Year Three students from the Department of Urban Planning and Design at Xi’an Jiaotong-Liverpool University made a fieldtrip to villages on Xishan Island, located in the middle of Tai Lake, under the supervision of Dr Sheng Zhong and Hong Ni, a PhD student and Teaching Assistant.
Information collected during the fieldtrip will benefit students in completing their Rural Planning module, helping student project groups identify key local assets as well as sustainability challenges facing the village both locally and regionally.
“We learned a lot on this fieldtrip and our investigations enabled us to collect more detailed and practical information,” said student Xiang Zhou.
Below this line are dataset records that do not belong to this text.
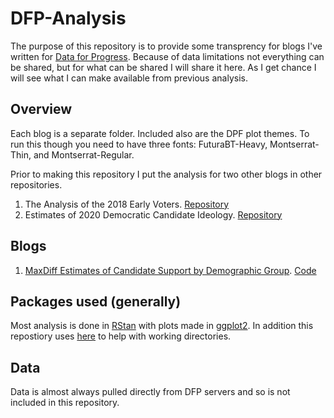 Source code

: # DFP-Analysis
The purpose of this repository is to provide some transprency for blogs I've written for [Data for Progress](https://www.dataforprogress.org/). Because of data limitations not everything can be shared, but for what can be shared I will share it here. As I get chance I will see what I can make available from previous analysis. 

## Overview 
Each blog is a separate folder. Included also are the DPF plot themes. To run this though you need to have three fonts: FuturaBT-Heavy, Montserrat-Thin, and Montserrat-Regular.

Prior to making this repository I put the analysis for two other blogs in other repositories.
1. The Analysis of the 2018 Early Voters. [Repository](https://github.com/reuning/2018-live-poll-results)
2. Estimates of 2020 Democratic Candidate Ideology. [Repository](https://github.com/reuning/2020-Candidate-Positions)


## Blogs 
1. [MaxDiff Estimates of Candidate Support by Demographic Group](tbd). [Code](MaxDiff_Candidates)

## Packages used (generally)
Most analysis is done in [RStan](https://github.com/stan-dev/stan) with plots made in [ggplot2](https://ggplot2.tidyverse.org/). In addition this repostiory uses [here](https://github.com/r-lib/here) to help with working directories. 

## Data
Data is almost always pulled directly from DFP servers and so is not included in this repository. 



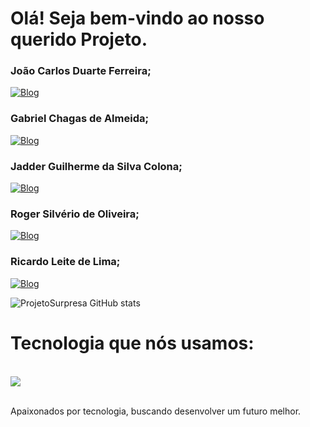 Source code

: 
# Olá! Seja bem-vindo ao nosso querido Projeto.

### João Carlos Duarte Ferreira;
[![Blog](https://img.shields.io/badge/GitHub-100000?style=for-the-badge&logo=github&logoColor=white)](https://github.com/Orthorus)
### Gabriel Chagas de Almeida;
[![Blog](https://img.shields.io/badge/GitHub-100000?style=for-the-badge&logo=github&logoColor=white)](https://github.com/GabrielCAlmd)
### Jadder Guilherme da Silva Colona;
[![Blog](https://img.shields.io/badge/GitHub-100000?style=for-the-badge&logo=github&logoColor=white)](https://github.com/JadderC)
### Roger Silvério de Oliveira;
[![Blog](https://img.shields.io/badge/GitHub-100000?style=for-the-badge&logo=github&logoColor=white)](https://github.com/Roger-S-197)
### Ricardo Leite de Lima;
[![Blog](https://img.shields.io/badge/GitHub-100000?style=for-the-badge&logo=github&logoColor=white)](https://github.com/Rickkleite)


![ProjetoSurpresa GitHub stats](https://github-readme-stats.vercel.app/api?username=ProjetoSurpresa&show_icons=true&theme=radical)

# Tecnologia que nós usamos:

<div style="display: inline_block"><br/>
 <img align="center alt="html5" src="https://img.shields.io/badge/Python-14354C?style=for-the-badge&logo=python&logoColor=white" /></div><br/>

 Apaixonados por tecnologia, buscando desenvolver um futuro melhor.
 

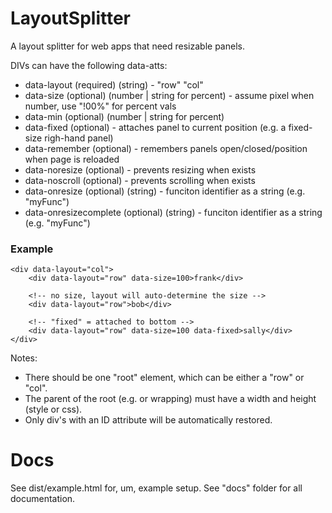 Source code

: # LayoutSplitter

A layout splitter for web apps that need resizable panels.

DIVs can have the following data-atts:
- data-layout (required) (string) - "row" "col"
- data-size (optional) (number | string for percent) - assume pixel when number, use "!00%" for percent vals
- data-min (optional) (number | string for percent)
- data-fixed (optional) - attaches panel to current position (e.g. a fixed-size righ-hand panel)
- data-remember (optional) - remembers panels open/closed/position when page is reloaded
- data-noresize (optional) - prevents resizing when exists
- data-noscroll (optional) - prevents scrolling when exists
- data-onresize (optional) (string) - funciton identifier as a string (e.g. "myFunc")
- data-onresizecomplete (optional) (string) - funciton identifier as a string (e.g. "myFunc")


### Example

    <div data-layout="col">
        <div data-layout="row" data-size=100>frank</div>

        <!-- no size, layout will auto-determine the size -->
        <div data-layout="row">bob</div> 

        <!-- "fixed" = attached to bottom -->
        <div data-layout="row" data-size=100 data-fixed>sally</div>
    </div>

Notes:
- There should be one "root" element, which can be either a "row" or "col".
- The parent of the root (e.g. or wrapping) must have a width and height (style or css).
- Only div's with an ID attribute will be automatically restored.

# Docs
See dist/example.html for, um, example setup.
See "docs" folder for all documentation.

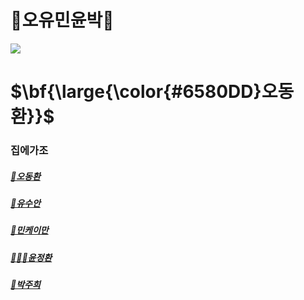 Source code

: # 🙌오유민윤박🙌

<img src="https://i0.wp.com/atiempo.tv/wp-content/uploads/2022/08/Dia-Internacional-de-la-Amistad.png?fit=2000%2C1204&ssl=1"/>

# <span>$\bf{\large{\color{#6580DD}오동환\}}$</span>

### 집에가조

##### [🛌오동환](/members/Oh.md)

##### [🌵유수안](/members/Yu.md)

##### [🤪민케이만](members/Min.md)

##### [🧑🏻‍💻윤정환](members/yoon.md)

##### [🤟박주희](members/Park.md)
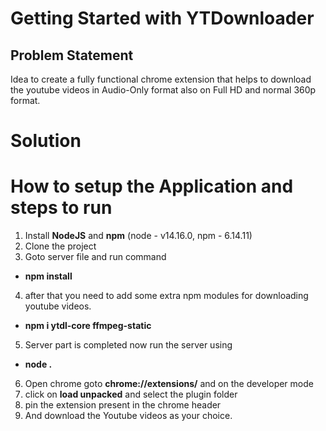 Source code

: # Getting Started with YTDownloader

## Problem Statement 
 
Idea to create a fully functional chrome extension that helps to download the youtube videos in Audio-Only format also on Full HD and normal 360p format. 


# Solution

# How to setup the Application and steps to run

1. Install **NodeJS** and **npm** (node - v14.16.0, npm - 6.14.11)
2. Clone the project
3. Goto server file and run command
- **npm install**
4. after that you need to add some extra npm modules for downloading youtube videos.
- **npm i ytdl-core ffmpeg-static**
5. Server part is completed now run the server using 
- **node .**
6. Open chrome goto **chrome://extensions/** and on the developer mode
7. click on **load unpacked** and select the plugin folder
8. pin the extension present in the chrome header
9. And download the Youtube videos as your choice.
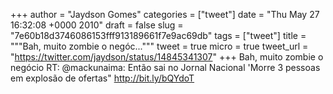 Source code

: 
+++
author = "Jaydson Gomes"
categories = ["tweet"]
date = "Thu May 27 16:32:08 +0000 2010"
draft = false
slug = "7e60b18d3746086153fff913189661f7e9ac69db"
tags = ["tweet"]
title = """Bah, muito zombie o negóc..."""
tweet = true
micro = true
tweet_url = "https://twitter.com/jaydson/status/14845341307"
+++
Bah, muito zombie o negócio RT: @mackunaima: Então sai no Jornal Nacional 'Morre 3 pessoas em explosão de ofertas" http://bit.ly/bQYdoT
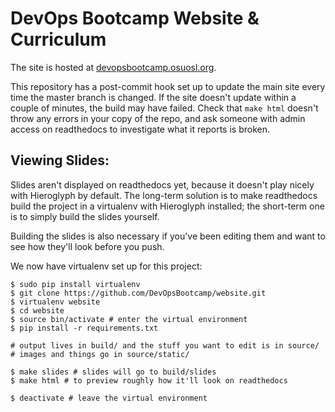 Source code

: DevOps Bootcamp Website & Curriculum
====================================

The site is hosted at
[devopsbootcamp.osuosl.org](http://devopsbootcamp.osuosl.org/en/latest/). 

This repository has a post-commit hook set up to update the main site every
time the master branch is changed. If the site doesn't update within a couple
of minutes, the build may have failed. Check that `make html` doesn't throw
any errors in your copy of the repo, and ask someone with admin access on
readthedocs to investigate what it reports is broken.

Viewing Slides: 
---------------

Slides aren't displayed on readthedocs yet, because it doesn't play nicely
with Hieroglyph by default. The long-term solution is to make readthedocs
build the project in a virtualenv with Hieroglyph installed; the short-term
one is to simply build the slides yourself. 

Building the slides is also necessary if you've been editing them and want to
see how they'll look before you push. 

We now have virtualenv set up for this project: 

    $ sudo pip install virtualenv
    $ git clone https://github.com/DevOpsBootcamp/website.git
    $ virtualenv website
    $ cd website
    $ source bin/activate # enter the virtual environment
    $ pip install -r requirements.txt

    # output lives in build/ and the stuff you want to edit is in source/
    # images and things go in source/static/

    $ make slides # slides will go to build/slides
    $ make html # to preview roughly how it'll look on readthedocs

    $ deactivate # leave the virtual environment


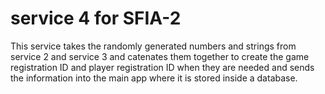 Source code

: # service 4 for SFIA-2

This service takes the randomly generated numbers and strings from service 2 and service 3 and catenates them together to create the game registration ID and player registration ID when they are needed and sends the information into the main app where it is stored inside a database.
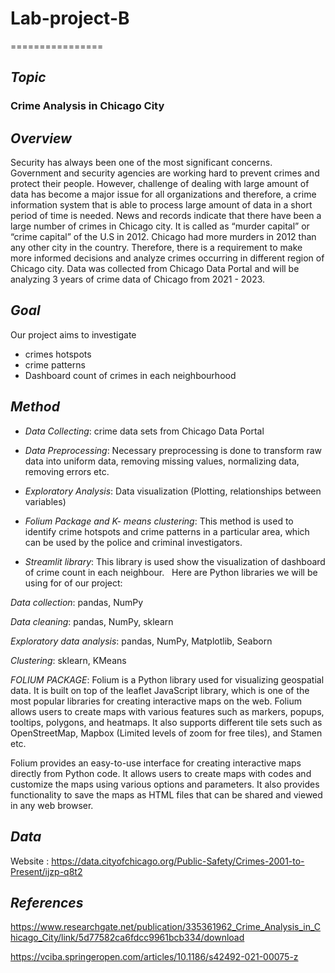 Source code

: # Lab-project-B
================
## *Topic* 
### Crime Analysis in Chicago City 

## *Overview*
Security has always been one of the most significant concerns. Government and security agencies are working hard to prevent crimes and protect their people. However, challenge of dealing with large amount of data has become a major issue for all organizations and therefore, a crime information system that is able to process large amount of data in a short period of time is needed. News and records indicate that there have been a large number of crimes in Chicago city. It is called as “murder capital” or “crime capital” of the U.S in 2012. Chicago had more murders in 2012 than any other city in the country. Therefore, there is a requirement to make more informed decisions and analyze crimes occurring in different region of Chicago city. Data was collected from Chicago Data Portal and will be analyzing 3 years of crime data of Chicago from 2021 - 2023. 

## *Goal*
Our project aims to investigate 
- crimes hotspots 
- crime patterns
- Dashboard count of crimes in each neighbourhood

## *Method* 

- *Data Collecting*: crime data sets from Chicago Data Portal 
  
- *Data Preprocessing*: Necessary preprocessing is done to transform raw data into uniform data, removing missing values, normalizing data, removing errors etc. 

- *Exploratory Analysis*: Data visualization (Plotting, relationships between variables)

- *Folium Package and K- means clustering*: This method is used to identify crime hotspots and crime patterns in a particular area, which can be used by the police and criminal investigators. 
 
 - *Streamlit library*: This library is used show the visualization of dashboard of crime count in each neighbour.
  
 Here are Python libraries we will be using for of our project: 

 *Data collection*: pandas, NumPy 
 
 *Data cleaning*: pandas, NumPy, sklearn

 *Exploratory data analysis*: pandas, NumPy, Matplotlib, Seaborn
 
 *Clustering*: sklearn, KMeans
 
 *FOLIUM PACKAGE*:
 Folium is a Python library used for visualizing geospatial data. It is built on top of the leaflet JavaScript library, which is one of the most popular libraries for creating interactive maps on the web. Folium allows users to create maps with various features such as markers, popups, tooltips, polygons, and heatmaps. It also supports different tile sets such as OpenStreetMap, Mapbox (Limited levels of zoom for free tiles), and Stamen etc.

Folium provides an easy-to-use interface for creating interactive maps directly from Python code. It allows users to create maps with codes and customize the maps using various options and parameters. It also provides functionality to save the maps as HTML files that can be shared and viewed in any web browser.

 ## *Data*
 Website : https://data.cityofchicago.org/Public-Safety/Crimes-2001-to-Present/ijzp-q8t2
 
 ## *References*
https://www.researchgate.net/publication/335361962_Crime_Analysis_in_Chicago_City/link/5d77582ca6fdcc9961bcb334/download 

https://vciba.springeropen.com/articles/10.1186/s42492-021-00075-z
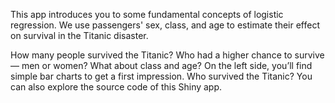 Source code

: This app introduces you to some fundamental concepts of logistic regression. We use passengers' sex, class, and age to estimate their effect on survival in the Titanic disaster.


How many people survived the Titanic? Who had a higher chance to survive — men or women? What about class and age? On the left side, you’ll find simple bar charts to get a first impression. Who survived the Titanic? You can also explore the source code of this Shiny app.
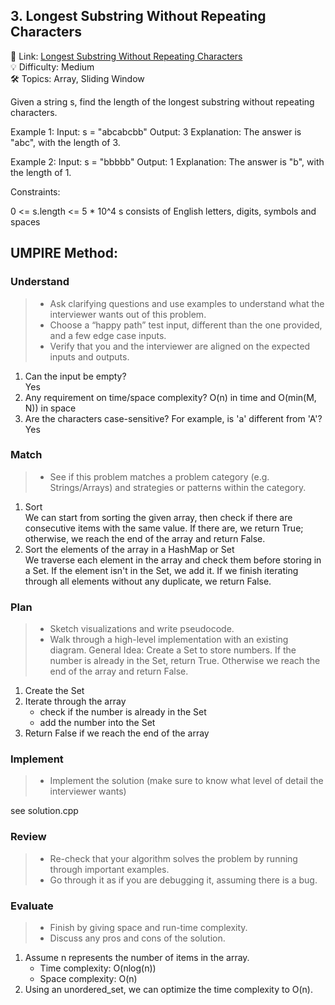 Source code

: ## 3. Longest Substring Without Repeating Characters
🔗 Link: [Longest Substring Without Repeating Characters](https://leetcode.com/problems/longest-substring-without-repeating-characters/)   
💡 Difficulty: Medium  
🛠️ Topics: Array, Sliding Window  

Given a string s, find the length of the longest substring without repeating characters.

Example 1:
Input: s = "abcabcbb"
Output: 3
Explanation: The answer is "abc", with the length of 3.

Example 2:
Input: s = "bbbbb"
Output: 1
Explanation: The answer is "b", with the length of 1.

Constraints:

0 <= s.length <= 5 * 10^4
s consists of English letters, digits, symbols and spaces

## UMPIRE Method:

### Understand
> - Ask clarifying questions and use examples to understand what the interviewer wants out of this problem.
> - Choose a “happy path” test input, different than the one provided, and a few edge case inputs.
> - Verify that you and the interviewer are aligned on the expected inputs and outputs.
1. Can the input be empty?  
   Yes
2. Any requirement on time/space complexity?
   O(n) in time and O(min(M, N)) in space
3. Are the characters case-sensitive? For example, is 'a' different from 'A'?  
   Yes
### Match
> - See if this problem matches a problem category (e.g. Strings/Arrays) and strategies or patterns within the category.
1. Sort  
   We can start from sorting the given array, then check if there are consecutive items with the same value. If there are, we return True; otherwise, we reach the end of the array and return False.
2. Sort the elements of the array in a HashMap or Set  
   We traverse each element in the array and check them before storing in a Set. If the element isn't in the Set,  we add it. If we finish iterating through all elements without any duplicate, we return False. 
### Plan
> - Sketch visualizations and write pseudocode.
> - Walk through a high-level implementation with an existing diagram.
General Idea: Create a Set to store numbers. If the number is already in the Set, return True. Otherwise we reach the end of the array and return False.
1. Create the Set
2. Iterate through the array
   - check if the number is already in the Set
   - add the number into the Set
3. Return False if we reach the end of the array

### Implement
> - Implement the solution (make sure to know what level of detail the interviewer wants)  

see solution.cpp
### Review
> - Re-check that your algorithm solves the problem by running through important examples.
> - Go through it as if you are debugging it, assuming there is a bug.
### Evaluate
> - Finish by giving space and run-time complexity.
> - Discuss any pros and cons of the solution.
1. Assume n represents the number of items in the array.
   - Time complexity: O(nlog(n))
   - Space complexity: O(n)
2. Using an unordered_set, we can optimize the time complexity to O(n).

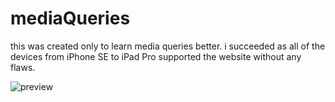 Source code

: # mediaQueries

this was created only to learn media queries better. i succeeded as all of the devices from iPhone SE to iPad Pro supported the website without any flaws.

![preview](https://raw.githubusercontent.com/jonwow/mediaQueries/master/img/preview.gif)
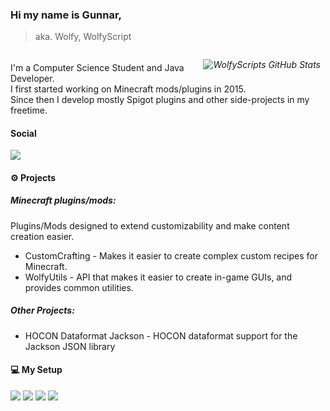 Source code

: ### Hi my name is Gunnar,
> aka. Wolfy, WolfyScript
###### <a href="https://github.com/anuraghazra/github-readme-stats"><img align="right" style="margin: 8px" alt="WolfyScripts GitHub Stats" src="https://github-readme-stats-git-masterrstaa-rickstaa.vercel.app/api?username=WolfyScript&count_private=true&include_all_commits=true&show_icons=true&theme=dracula"><a/>

I'm a Computer Science Student and Java Developer.   
I first started working on Minecraft mods/plugins in 2015.  
Since then I develop mostly Spigot plugins and other side-projects in my freetime.  

#### Social
[![](https://img.shields.io/static/v1?style=for-the-badge&logo=mastodon&logoColor=3088D4&label=Mastodon&message=@wolfyscript&labelColor=282C37&color=313543)](https://craftodon.social/@wolfyscript)
<br clear="right"/>

#### :gear:  Projects

##### Minecraft plugins/mods:
Plugins/Mods designed to extend customizability and make content creation easier.
* CustomCrafting - Makes it easier to create complex custom recipes for Minecraft.
* WolfyUtils     - API that makes it easier to create in-game GUIs, and provides common utilities.  

##### Other Projects:
* HOCON Dataformat Jackson - HOCON dataformat support for the Jackson JSON library

#### :computer: My Setup

[![](https://img.shields.io/static/v1?style=for-the-badge&logo=manjaro&logoColor=white&label=MANJARO&message=KDE%20Plasma&labelColor=258572&color=1f7262)](https://manjaro.org/)
![](https://img.shields.io/badge/AMD%20Ryzen_9_3900X-ED1C24?style=for-the-badge&logo=amd&logoColor=white)
![](https://img.shields.io/badge/NVIDIA-GTX1080-76B900?style=for-the-badge&logo=nvidia&logoColor=white)
![](https://img.shields.io/static/v1?style=for-the-badge&label=RAM&message=32GB&color=blue)  



<!--
**WolfyScript/WolfyScript** is a ✨ _special_ ✨ repository because its `README.md` (this file) appears on your GitHub profile.


Here are some ideas to get you started:

- 🔭 I’m currently working on ...
- 🌱 I’m currently learning ...
- 👯 I’m looking to collaborate on ...
- 🤔 I’m looking for help with ...
- 💬 Ask me about ...
- 📫 How to reach me: ...
- 😄 Pronouns: ...
- ⚡ Fun fact: ...
-->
Suzhou’s tremendous spatial expansion and fast socioeconomic development in the past several decades not only transformed the central city, but also rural areas in the metropolitan hinterland.
Xishan Island, the largest freshwater island in China, has undergone tremendous environmental, economic and social changes, evolving from an agricultural base with a rich historic legacy to a hot spot of recreation and tourism, particularly for residents in the lower Yangtze Delta region.
“These changes have brought both opportunities and challenges to the sustainability of several villages on the Island,” explained Dr Sheng Zhong, lecturer in the Department of Urban Planning and Design at XJTLU.
“China’s metropolitan development in the past has privileged urban over rural areas and the resulting urban-rural disparity has placed rural communities at the center of scholastic enquiry and policy interventions,” she said.
The 38 students and two faculty members were welcomed by local leaders and villagers. Mr Qi, the Shigong Village Party Secretary, gave XJTLU visitors an introduction to local development policies and practices and answered students’ questions on rural economic development, social service provision, land use change, environmental protection, public finance, and community governance.
Students and faculty members then conducted fieldwork in Nanwan Village, which is overseen by the government of Shigong Village and has a population of about 200 people. Based on research plans developed prior to the fieldtrip, eight project groups carried out their site investigations on various dimensions of local sustainability.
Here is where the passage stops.